# Going KooKoo for a Table Saw



## Kentuk55 (Sep 21, 2010)

While suppin this coffee with ya'll, plain and simple is this question: Give me your opinions… be it good or bad, on this table saw:

http://www.grizzly.com/products/10-Hybrid-Table-Saw-with-Riving-Knife-Polar-Bear-Series/G0715P.
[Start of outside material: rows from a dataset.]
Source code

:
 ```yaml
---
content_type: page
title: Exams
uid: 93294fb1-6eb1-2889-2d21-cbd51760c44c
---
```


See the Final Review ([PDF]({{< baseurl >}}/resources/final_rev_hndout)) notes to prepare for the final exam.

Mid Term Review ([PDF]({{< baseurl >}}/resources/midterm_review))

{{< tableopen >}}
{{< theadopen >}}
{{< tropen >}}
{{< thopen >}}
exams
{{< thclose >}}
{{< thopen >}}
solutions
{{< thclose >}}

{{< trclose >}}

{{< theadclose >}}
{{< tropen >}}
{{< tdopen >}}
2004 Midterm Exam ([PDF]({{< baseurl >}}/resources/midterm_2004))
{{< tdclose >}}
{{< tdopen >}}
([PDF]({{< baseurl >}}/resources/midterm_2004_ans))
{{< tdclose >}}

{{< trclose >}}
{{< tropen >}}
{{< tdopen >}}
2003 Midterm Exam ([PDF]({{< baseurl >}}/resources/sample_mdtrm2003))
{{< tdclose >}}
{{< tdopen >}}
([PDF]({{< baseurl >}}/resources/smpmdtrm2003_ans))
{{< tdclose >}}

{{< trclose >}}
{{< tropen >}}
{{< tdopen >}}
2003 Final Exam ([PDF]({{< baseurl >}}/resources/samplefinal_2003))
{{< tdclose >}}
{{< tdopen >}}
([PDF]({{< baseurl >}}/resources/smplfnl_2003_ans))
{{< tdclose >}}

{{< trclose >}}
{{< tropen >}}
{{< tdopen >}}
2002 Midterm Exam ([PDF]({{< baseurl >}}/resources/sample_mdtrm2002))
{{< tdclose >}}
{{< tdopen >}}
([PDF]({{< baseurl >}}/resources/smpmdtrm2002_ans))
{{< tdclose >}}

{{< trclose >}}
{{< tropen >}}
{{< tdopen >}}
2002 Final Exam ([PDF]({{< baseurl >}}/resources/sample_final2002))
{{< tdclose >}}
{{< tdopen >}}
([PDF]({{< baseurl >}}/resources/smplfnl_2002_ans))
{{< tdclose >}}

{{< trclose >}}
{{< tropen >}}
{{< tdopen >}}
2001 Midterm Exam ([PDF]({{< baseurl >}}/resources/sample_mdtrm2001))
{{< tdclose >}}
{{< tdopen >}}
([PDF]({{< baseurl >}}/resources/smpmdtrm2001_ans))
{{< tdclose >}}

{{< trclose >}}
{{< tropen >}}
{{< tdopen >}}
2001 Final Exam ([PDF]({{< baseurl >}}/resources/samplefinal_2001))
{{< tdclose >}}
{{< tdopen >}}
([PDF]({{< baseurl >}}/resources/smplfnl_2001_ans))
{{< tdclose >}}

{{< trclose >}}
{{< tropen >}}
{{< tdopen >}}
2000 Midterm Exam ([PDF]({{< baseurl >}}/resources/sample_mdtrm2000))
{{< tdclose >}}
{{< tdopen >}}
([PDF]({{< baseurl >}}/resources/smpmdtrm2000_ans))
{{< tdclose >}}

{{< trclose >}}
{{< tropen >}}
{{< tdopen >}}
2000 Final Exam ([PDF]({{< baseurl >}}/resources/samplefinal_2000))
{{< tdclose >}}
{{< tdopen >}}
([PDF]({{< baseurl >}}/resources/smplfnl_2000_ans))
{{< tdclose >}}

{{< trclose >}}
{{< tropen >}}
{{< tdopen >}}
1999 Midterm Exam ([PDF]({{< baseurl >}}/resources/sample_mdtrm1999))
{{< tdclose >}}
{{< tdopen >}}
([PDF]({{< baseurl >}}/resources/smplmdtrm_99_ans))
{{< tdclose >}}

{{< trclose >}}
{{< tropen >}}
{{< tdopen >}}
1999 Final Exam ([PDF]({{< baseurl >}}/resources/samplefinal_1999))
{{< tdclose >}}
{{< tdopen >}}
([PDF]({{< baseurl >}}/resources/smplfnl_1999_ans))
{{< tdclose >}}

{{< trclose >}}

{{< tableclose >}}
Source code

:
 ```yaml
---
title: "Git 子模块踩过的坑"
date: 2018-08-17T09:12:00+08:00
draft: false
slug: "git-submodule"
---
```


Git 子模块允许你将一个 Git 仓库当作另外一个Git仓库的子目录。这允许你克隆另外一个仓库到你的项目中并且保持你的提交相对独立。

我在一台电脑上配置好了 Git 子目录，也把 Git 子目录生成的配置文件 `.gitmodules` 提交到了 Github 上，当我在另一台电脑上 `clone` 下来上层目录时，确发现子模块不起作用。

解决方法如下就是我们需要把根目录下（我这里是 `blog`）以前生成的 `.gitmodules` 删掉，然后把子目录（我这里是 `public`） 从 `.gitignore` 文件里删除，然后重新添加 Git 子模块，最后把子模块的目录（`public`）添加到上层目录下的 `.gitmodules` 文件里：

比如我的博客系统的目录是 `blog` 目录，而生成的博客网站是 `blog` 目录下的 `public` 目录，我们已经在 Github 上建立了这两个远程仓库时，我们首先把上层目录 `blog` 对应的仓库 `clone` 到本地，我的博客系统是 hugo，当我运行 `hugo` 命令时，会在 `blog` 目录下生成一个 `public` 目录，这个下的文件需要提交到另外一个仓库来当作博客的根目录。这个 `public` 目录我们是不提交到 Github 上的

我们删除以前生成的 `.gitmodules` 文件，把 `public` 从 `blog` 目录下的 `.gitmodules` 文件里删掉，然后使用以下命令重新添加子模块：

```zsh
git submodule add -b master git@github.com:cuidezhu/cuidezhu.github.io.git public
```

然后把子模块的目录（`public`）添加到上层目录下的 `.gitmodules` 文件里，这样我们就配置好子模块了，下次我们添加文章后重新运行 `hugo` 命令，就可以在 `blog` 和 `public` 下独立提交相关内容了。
I appreciate any and all responses. Thnx


----------



## copcarcollector (Aug 8, 2012)

http://lumberjocks.com/search_results?cx=017914489645407774653%3Agwwk-zif3wk&cof=FORID%3A9&safe=high&q=715p&sa.x=11&sa.y=15


----------



## MyChipCarving (Nov 4, 2009)

Hey Roger,
I've got a Grizzly tablesaw, the green cabinet saw, don't recall the model number. It's the next step up from this one and I really like it. It'll cut anything and the fence is great. No riving knives so I can't comment on that.


----------



## Kentuk55 (Sep 21, 2010)

Wow cop! Thnx for that link with the links. Appreciate it


----------



## Kentuk55 (Sep 21, 2010)

Thnx Marty


----------



## lew (Feb 13, 2008)

Sure is nicer than mine!


----------



## Druid (Sep 30, 2010)

Hi Roger, My first concern with this model would be their specification of 16A at 110V. If you are planning on using 110 Volts, you're going to need a dedicated power source that is capable of more than the standard 15A, or you will be tripping your wall breaker far too often (experience talking, but with a Sears tablesaw). So if you do have to add a dedicated outlet, I would suggest considering a 220V line, and avoid having to go through the additional expense of the conversion mentioned at the end of the "Features".
Another comment, based on my Sears, is that mine has similar rails for the fence. But, when I need to move my fence to the far right, and I apply the lock, the rails flex inwards (towards each-other), so it was necessary to add a bar between the rails to maintain the correct spacing and prevent the fence from being able to slip during a cut.
Other than these small issues, I'd say that it looks like a decent piece of equipment.


----------



## sras (Oct 31, 2009)

I have the green Grizzly - probably the same as Marty. The fence only clamps to the front rail, so I wouldn't worry about any flex. I haven't had any issues with mine.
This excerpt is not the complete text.